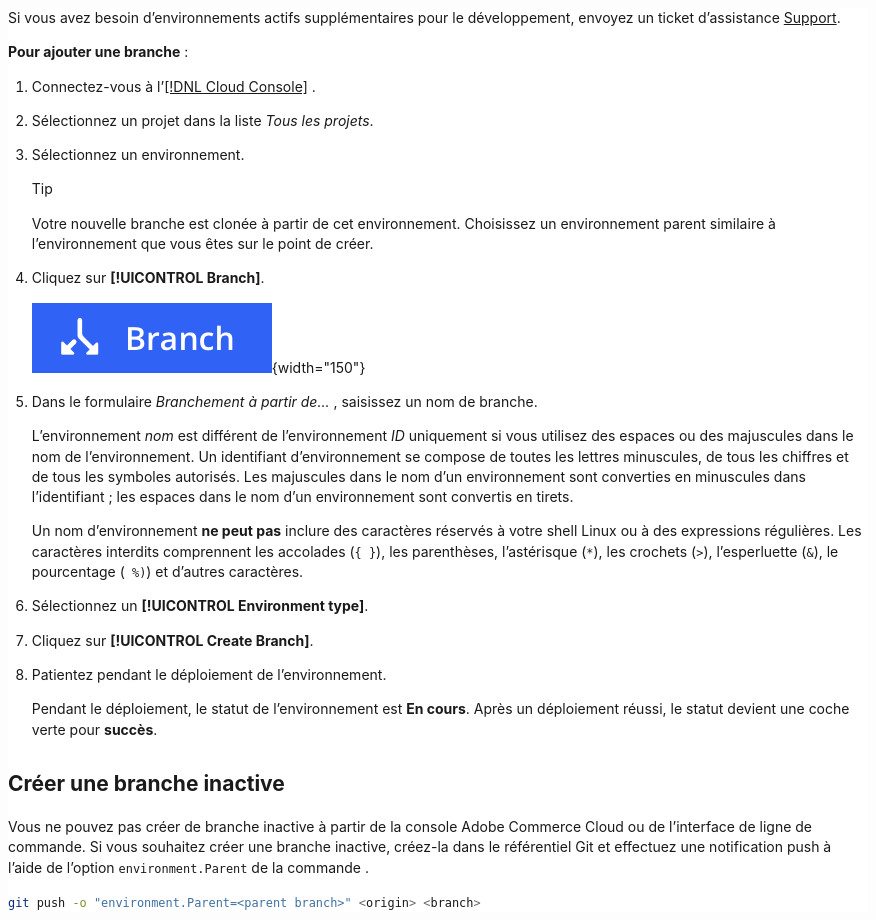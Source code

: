 Si vous avez besoin d’environnements actifs supplémentaires pour le développement, envoyez un ticket d’assistance [Support](https://experienceleague.adobe.com/docs/commerce-knowledge-base/kb/help-center-guide/magento-help-center-user-guide.html?lang=fr#submit-ticket).

**Pour ajouter une branche** :

1. Connectez-vous à l’[[!DNL Cloud Console]](https://console.adobecommerce.com) .

1. Sélectionnez un projet dans la liste _Tous les projets_.

1. Sélectionnez un environnement.

   >[!TIP]
   >
   >Votre nouvelle branche est clonée à partir de cet environnement. Choisissez un environnement parent similaire à l’environnement que vous êtes sur le point de créer.

1. Cliquez sur **[!UICONTROL Branch]**.

   ![Créer une branche](../../assets/button-branch.png){width="150"}

1. Dans le formulaire _Branchement à partir de..._ , saisissez un nom de branche.

   L’environnement _nom_ est différent de l’environnement _ID_ uniquement si vous utilisez des espaces ou des majuscules dans le nom de l’environnement. Un identifiant d’environnement se compose de toutes les lettres minuscules, de tous les chiffres et de tous les symboles autorisés. Les majuscules dans le nom d’un environnement sont converties en minuscules dans l’identifiant ; les espaces dans le nom d’un environnement sont convertis en tirets.

   Un nom d’environnement **ne peut pas** inclure des caractères réservés à votre shell Linux ou à des expressions régulières. Les caractères interdits comprennent les accolades (`{ }`), les parenthèses, l’astérisque (`*`), les crochets (`>`), l’esperluette (`&`), le pourcentage (<code> %)</code>) et d’autres caractères.

1. Sélectionnez un **[!UICONTROL Environment type]**.

1. Cliquez sur **[!UICONTROL Create Branch]**.

1. Patientez pendant le déploiement de l’environnement.

   Pendant le déploiement, le statut de l’environnement est **En cours**. Après un déploiement réussi, le statut devient une coche verte pour **succès**.

## Créer une branche inactive

Vous ne pouvez pas créer de branche inactive à partir de la console Adobe Commerce Cloud ou de l’interface de ligne de commande. Si vous souhaitez créer une branche inactive, créez-la dans le référentiel Git et effectuez une notification push à l’aide de l’option `environment.Parent` de la commande .

```bash
git push -o "environment.Parent=<parent branch>" <origin> <branch>
```
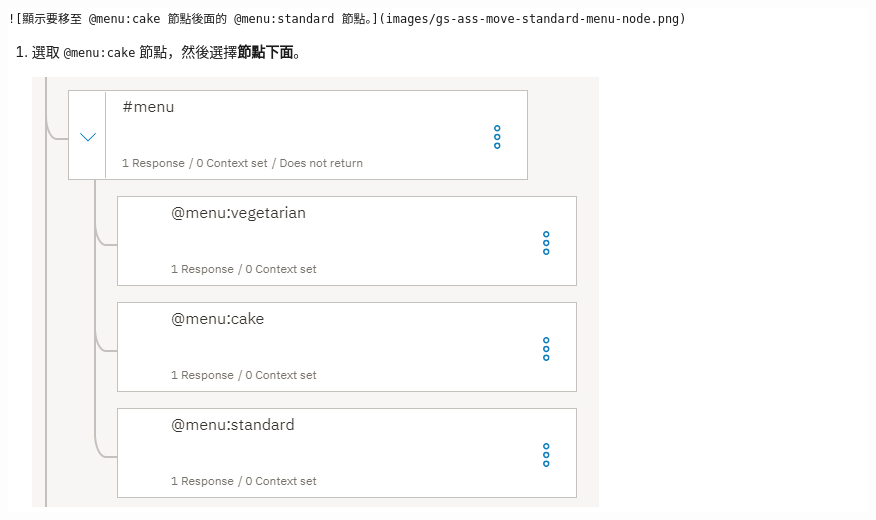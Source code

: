     ![顯示要移至 @menu:cake 節點後面的 @menu:standard 節點。](images/gs-ass-move-standard-menu-node.png)

1.  選取 `@menu:cake` 節點，然後選擇**節點下面**。

    ![顯示 #menu 節點下面重新排序後的子節點。](images/gs-ass-reordered-menu-nodes.png)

• Directions:
Full transcription of the material, exact in every line, without images.

• Response to the exercise:
Source code

: Si vous avez besoin d’environnements actifs supplémentaires pour le développement, envoyez un ticket d’assistance [Support](https://experienceleague.adobe.com/docs/commerce-knowledge-base/kb/help-center-guide/magento-help-center-user-guide.html?lang=fr#submit-ticket).

**Pour ajouter une branche** :

1. Connectez-vous à l’[[!DNL Cloud Console]](https://console.adobecommerce.com) .

1. Sélectionnez un projet dans la liste _Tous les projets_.

1. Sélectionnez un environnement.

   >[!TIP]
   >
   >Votre nouvelle branche est clonée à partir de cet environnement. Choisissez un environnement parent similaire à l’environnement que vous êtes sur le point de créer.

1. Cliquez sur **[!UICONTROL Branch]**.

   ![Créer une branche](../../assets/button-branch.png){width="150"}

1. Dans le formulaire _Branchement à partir de..._ , saisissez un nom de branche.

   L’environnement _nom_ est différent de l’environnement _ID_ uniquement si vous utilisez des espaces ou des majuscules dans le nom de l’environnement. Un identifiant d’environnement se compose de toutes les lettres minuscules, de tous les chiffres et de tous les symboles autorisés. Les majuscules dans le nom d’un environnement sont converties en minuscules dans l’identifiant ; les espaces dans le nom d’un environnement sont convertis en tirets.

   Un nom d’environnement **ne peut pas** inclure des caractères réservés à votre shell Linux ou à des expressions régulières. Les caractères interdits comprennent les accolades (`{ }`), les parenthèses, l’astérisque (`*`), les crochets (`>`), l’esperluette (`&`), le pourcentage (<code> %)</code>) et d’autres caractères.

1. Sélectionnez un **[!UICONTROL Environment type]**.

1. Cliquez sur **[!UICONTROL Create Branch]**.

1. Patientez pendant le déploiement de l’environnement.

   Pendant le déploiement, le statut de l’environnement est **En cours**. Après un déploiement réussi, le statut devient une coche verte pour **succès**.

## Créer une branche inactive

Vous ne pouvez pas créer de branche inactive à partir de la console Adobe Commerce Cloud ou de l’interface de ligne de commande. Si vous souhaitez créer une branche inactive, créez-la dans le référentiel Git et effectuez une notification push à l’aide de l’option `environment.Parent` de la commande .

```bash
git push -o "environment.Parent=<parent branch>" <origin> <branch>
```
Source code

:     ![顯示要移至 @menu:cake 節點後面的 @menu:standard 節點。](images/gs-ass-move-standard-menu-node.png)

1.  選取 `@menu:cake` 節點，然後選擇**節點下面**。

    ![顯示 #menu 節點下面重新排序後的子節點。](images/gs-ass-reordered-menu-nodes.png)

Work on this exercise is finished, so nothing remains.